Spiritual independence and interdependence
Often, when the word spiritual comes up, we think of religion. Religion is an institution and it can be spiritual, but it isn’t a requirement for spirituality. To be spiritual is to know yourself.
Do you know that your thoughts and decisions are yours? Or are you haunted by the ones you’ve adopted (or seek) from others, by the people around you and the media you consume?
As a parent, I used to ask myself (and still do, actually), what can I say to help guide my child(ren) to their inner compass, so that they know that their decisions are theirs, true to who they are? As an example of this, instead of telling them how I felt about something they did, I’d ask them how they felt about it and then work with that. When given a chance, children can feel so much more proud of a B or C in an assignment that they struggled through and learned so much from than an A that came too easily. Same with playground behaviors. When they get to tell you about it, they get to own both the process and result, and learn to tap into their deeper values, rather than get conditioned to seek approval or avoid punishment. To me, this was the best gift I could provide as a parent: their ability to become self referred.
Self referral isn’t enough, however. In order to have interdependence with the world, we must extend this same process to others. It’s okay, and in fact healthy, to disagree with others. But our work isn’t to make them wrong. Our work is to know how it impacts our sense of self and tend to that first. Our work is to understand that others come with different experiences, from different backgrounds, and with the same need to be heard, seen, understood, and safe. Tending to ourselves first helps us step back and discern between knee jerk reactions and responsiveness.

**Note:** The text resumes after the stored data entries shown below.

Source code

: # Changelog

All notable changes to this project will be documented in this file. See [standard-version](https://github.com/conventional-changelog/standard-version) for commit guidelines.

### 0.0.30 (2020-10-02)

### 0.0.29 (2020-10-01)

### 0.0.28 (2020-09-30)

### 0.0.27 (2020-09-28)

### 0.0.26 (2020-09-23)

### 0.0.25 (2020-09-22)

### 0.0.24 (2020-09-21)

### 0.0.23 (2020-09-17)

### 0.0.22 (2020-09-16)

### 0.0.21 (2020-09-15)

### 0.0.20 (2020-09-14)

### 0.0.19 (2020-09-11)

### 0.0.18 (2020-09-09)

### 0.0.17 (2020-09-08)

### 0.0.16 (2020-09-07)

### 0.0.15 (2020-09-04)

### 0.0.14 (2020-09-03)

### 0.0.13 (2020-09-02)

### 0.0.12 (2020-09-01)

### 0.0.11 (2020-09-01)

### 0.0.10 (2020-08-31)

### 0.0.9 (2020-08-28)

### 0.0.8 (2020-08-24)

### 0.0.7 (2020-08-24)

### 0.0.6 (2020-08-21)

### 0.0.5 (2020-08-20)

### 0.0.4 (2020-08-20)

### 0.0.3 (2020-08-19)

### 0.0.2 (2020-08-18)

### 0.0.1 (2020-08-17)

Independence Day is based on the dream that all men are created equal. Though we can see flaws in history around it, this dream is real. Sadly, we think we need to make others wrong to get there; we absolutely don’t. Even with our biggest opponents, there are common values at a higher level. How we go about living them - the difference - is influenced by our own history and pain, and we fight because we focus on what makes us blind. To wrong is to aggravate and divide. To understand is to open up conversation. To understand is the basis of any kind of freedom. To do so, we must first understand ourselves.
Let’s remember that our own thoughts create our own shackles, and on the same token, free us from them. When we learn to free ourselves, we learn to free others.
Yes, take action on behalf of what you believe is right. And at least just as important if not more, find peace, trust, and love within and towards yourself, and look to soothe your inner conflicts before judging others. Be for things, not against. Because no matter what you do, it’s what you have going on inside that influences what comes through in your actions. If there is war going on inside, even when you’re deeply compassionate about a cause, what lands is war. If there’s peace inside, what lands when you act is peace.
Spiritual freedom means to unleash ourselves from our own shackles. It increases our capacity to lead others to freedom. This gives us the best chance at coming together in one big united state, a true melting pot of ideas, creating space for a true melting pot of respectful and connected people.